Marc Pilon

  

marcJe suis né à Ottawa en 1964. Étant le plus jeune d’une famille de cinq garçons, ma vie n’a pas toujours été facile. J’ai passé ma jeunesse à Maniwaki, près d’une réserve indienne.

Je suis né avec une maladie congénitale. J’ai une maladie des os qu’on appelle « ostéogenèse imparfaite ». De ma naissance à 15 ans, j’ai subi pas moins de 20 opérations et me suis fait plus de 80 fractures diverses. Je peux dire que j’ai servi de souris de laboratoire. Mes parents signaient des permissions d’opérations en espérant je ne sais trop quoi. Maintenant, je dois vivre avec les résultats des belles réussites de mes tortionnaires.

À 27 ans, j’ai eu une hernie dans la colonne cervicale. Les médecins devaient l’enlever. Ils ont manqué mon cou, c’est le cas de le dire, et j’ai passé à deux poils d’être quadraplégique. Depuis ce moment, je suis en fauteuil électrique.

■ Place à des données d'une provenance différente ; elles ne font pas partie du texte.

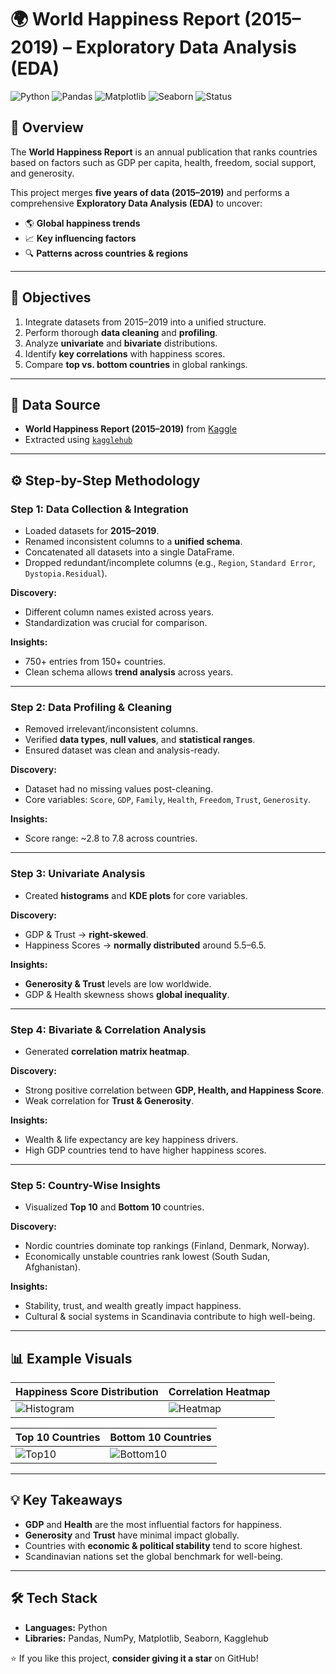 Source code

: # 🌍 World Happiness Report (2015–2019) – Exploratory Data Analysis (EDA)

![Python](https://img.shields.io/badge/Python-3.8%2B-blue)
![Pandas](https://img.shields.io/badge/Pandas-Data%20Analysis-yellowgreen)
![Matplotlib](https://img.shields.io/badge/Matplotlib-Visualization-orange)
![Seaborn](https://img.shields.io/badge/Seaborn-Statistical%20Plots-teal)
![Status](https://img.shields.io/badge/Status-Completed-brightgreen)

## 📖 Overview

The **World Happiness Report** is an annual publication that ranks countries based on factors such as GDP per capita, health, freedom, social support, and generosity.

This project merges **five years of data (2015–2019)** and performs a comprehensive **Exploratory Data Analysis (EDA)** to uncover:
- 🌎 **Global happiness trends**
- 📈 **Key influencing factors**
- 🔍 **Patterns across countries & regions**

---

## 🎯 Objectives

1. Integrate datasets from 2015–2019 into a unified structure.
2. Perform thorough **data cleaning** and **profiling**.
3. Analyze **univariate** and **bivariate** distributions.
4. Identify **key correlations** with happiness scores.
5. Compare **top vs. bottom countries** in global rankings.

---

## 📂 Data Source

- **World Happiness Report (2015–2019)** from [Kaggle](https://www.kaggle.com)
- Extracted using [`kagglehub`](https://github.com/Kaggle/kagglehub)

---

## ⚙️ Step-by-Step Methodology

### **Step 1: Data Collection & Integration**
- Loaded datasets for **2015–2019**.
- Renamed inconsistent columns to a **unified schema**.
- Concatenated all datasets into a single DataFrame.
- Dropped redundant/incomplete columns (e.g., `Region`, `Standard Error`, `Dystopia.Residual`).

**Discovery:**  
- Different column names existed across years.
- Standardization was crucial for comparison.

**Insights:**  
- 750+ entries from 150+ countries.
- Clean schema allows **trend analysis** across years.

---

### **Step 2: Data Profiling & Cleaning**
- Removed irrelevant/inconsistent columns.
- Verified **data types**, **null values**, and **statistical ranges**.
- Ensured dataset was clean and analysis-ready.

**Discovery:**  
- Dataset had no missing values post-cleaning.
- Core variables: `Score`, `GDP`, `Family`, `Health`, `Freedom`, `Trust`, `Generosity`.

**Insights:**  
- Score range: ~2.8 to 7.8 across countries.

---

### **Step 3: Univariate Analysis**
- Created **histograms** and **KDE plots** for core variables.

**Discovery:**  
- GDP & Trust → **right-skewed**.
- Happiness Scores → **normally distributed** around 5.5–6.5.

**Insights:**  
- **Generosity & Trust** levels are low worldwide.
- GDP & Health skewness shows **global inequality**.

---

### **Step 4: Bivariate & Correlation Analysis**
- Generated **correlation matrix heatmap**.

**Discovery:**  
- Strong positive correlation between **GDP, Health, and Happiness Score**.
- Weak correlation for **Trust & Generosity**.

**Insights:**  
- Wealth & life expectancy are key happiness drivers.
- High GDP countries tend to have higher happiness scores.

---

### **Step 5: Country-Wise Insights**
- Visualized **Top 10** and **Bottom 10** countries.

**Discovery:**  
- Nordic countries dominate top rankings (Finland, Denmark, Norway).
- Economically unstable countries rank lowest (South Sudan, Afghanistan).

**Insights:**  
- Stability, trust, and wealth greatly impact happiness.
- Cultural & social systems in Scandinavia contribute to high well-being.

---

## 📊 Example Visuals

| Happiness Score Distribution | Correlation Heatmap |
|------------------------------|---------------------|
| ![Histogram](https://github.com/user-attachments/assets/82861531-d618-477e-88f6-43e50705af23) | ![Heatmap](https://github.com/user-attachments/assets/eaeed8eb-8f97-4deb-8f4d-e516b8eefa78) |

| Top 10 Countries | Bottom 10 Countries |
|------------------|---------------------|
| ![Top10](https://github.com/user-attachments/assets/143dd605-0483-401e-a0b6-a74ea3bd0407) | ![Bottom10](https://github.com/user-attachments/assets/b97dca99-cfa6-4991-9e34-b04715007daf) |


---

## 💡 Key Takeaways
- **GDP** and **Health** are the most influential factors for happiness.
- **Generosity** and **Trust** have minimal impact globally.
- Countries with **economic & political stability** tend to score highest.
- Scandinavian nations set the global benchmark for well-being.

---

## 🛠️ Tech Stack
- **Languages:** Python
- **Libraries:** Pandas, NumPy, Matplotlib, Seaborn, Kagglehub



⭐ If you like this project, **consider giving it a star** on GitHub!

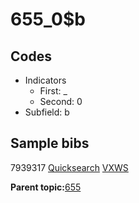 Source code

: # 655\_0$b

## Codes

-   Indicators
    -   First: \_
    -   Second: 0
-   Subfield: b

## Sample bibs

7939317 [Quicksearch](https://search.library.yale.edu/catalog/7939317) [VXWS](http://prodorbis.library.yale.edu:7014/vxws/GetHoldingsService?bibId=7939317)

**Parent topic:**[655](../../tags/655/655.md)


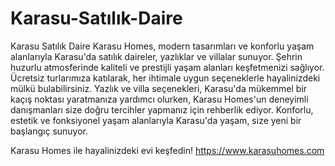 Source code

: # Karasu-Satılık-Daire
Karasu Satılık Daire
Karasu Homes, modern tasarımları ve konforlu yaşam alanlarıyla Karasu'da satılık daireler, yazlıklar ve villalar sunuyor. Şehrin huzurlu atmosferinde kaliteli ve prestijli yaşam alanları keşfetmenizi sağlıyor. Ücretsiz turlarımıza katılarak, her ihtimale uygun seçeneklerle hayalinizdeki mülkü bulabilirsiniz. Yazlık ve villa seçenekleri, Karasu'da mükemmel bir kaçış noktası yaratmanıza yardımcı olurken, Karasu Homes'un deneyimli danışmanları size doğru tercihler yapmanız için rehberlik ediyor. Konforlu, estetik ve fonksiyonel yaşam alanlarıyla Karasu'da yaşam, size yeni bir başlangıç sunuyor.

Karasu Homes ile hayalinizdeki evi keşfedin!
https://www.karasuhomes.com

Quoi qu’il en soit, je suis devenu positif face à la vie. C’est au travers des grosses épreuves qu’on devient quasi intouchable. J’ai passé par les mêmes chemins que les autres de mon âge, mais… en roulant au lieu de marcher. J’ai fait toutes mes études dans des écoles pour les gens dits « normaux ». Pourtant de tous ces gens qu’on dit « normaux », quelques-uns finiront dans une prison, un hôpital ou au bout d’une corde. Donc, je ne suis ni mieux ni pire qu’eux. Il y a une chose que je trouve bien plate : mes parents étaient tellement contents que je fréquente l’école NORMALE, que dès que j’avais 50 % sur mon bulletin ils me disaient BRAVO. Pourtant, il m’aurait fallu un bon coup de pied au derrière pour que j’avance plus. Je ne demande pas d’avoir eu des 100 %, mais des petits 80 % m’auraient ouvert plus de portes.

Dès mes 18 ans, j’étais lâché dans la fosse aux lions. Je travaillais pour Promotion handicap Estrie. Je devais faire respecter les règlements pour que les immeubles deviennent accessibles aux personnes en fauteuil roulant. Du bas de mes quatre pieds, je devais m’obstiner avec des propriétaires pour qu’ils fassent les choses et qu’ils les fassent correctement.

C’est drôle, j’ai 40 ans et j’ai fait plus de bénévolat que bien des retraités sur leur lit de mort. Je ne dis pas ça méchamment. J’ai un grand respect pour les gens âgés. Je crois qu’il n’y a pas de jeunes, vieux, ménopausées, entreposés, ados, pectoraux et « homosapienninos ». Il y a juste des individus qui demandent à vivre et à être heureux.

J’ai un fils de 15 ans. Il est handicapé comme moi. Il n’a pas juste hérité de mon gros… sens de l’humour. Je l’aime par dessus tout et je ne fais pas juste le dire ici, je lui dis à tous les matins. On a une belle complicité. Sans lui, je ne serais pas le même. Il m’a aidé à devenir un bon père et quelqu’un de bien en même temps. Je fais pour mon fils ce que j’aurais voulu que mes parents fassent pour moi. Je veux lui donner tous les outils pour qu’il fonce dans la vie. Je veux au moins qu’il essaie et, si la société le rejette ou le met de côté, je serai toujours fier de lui.

Si un jour tu me croises, viens me voir. Si tu es un gars, on va parler et si tu es une femme, on va jaser plus longtemps.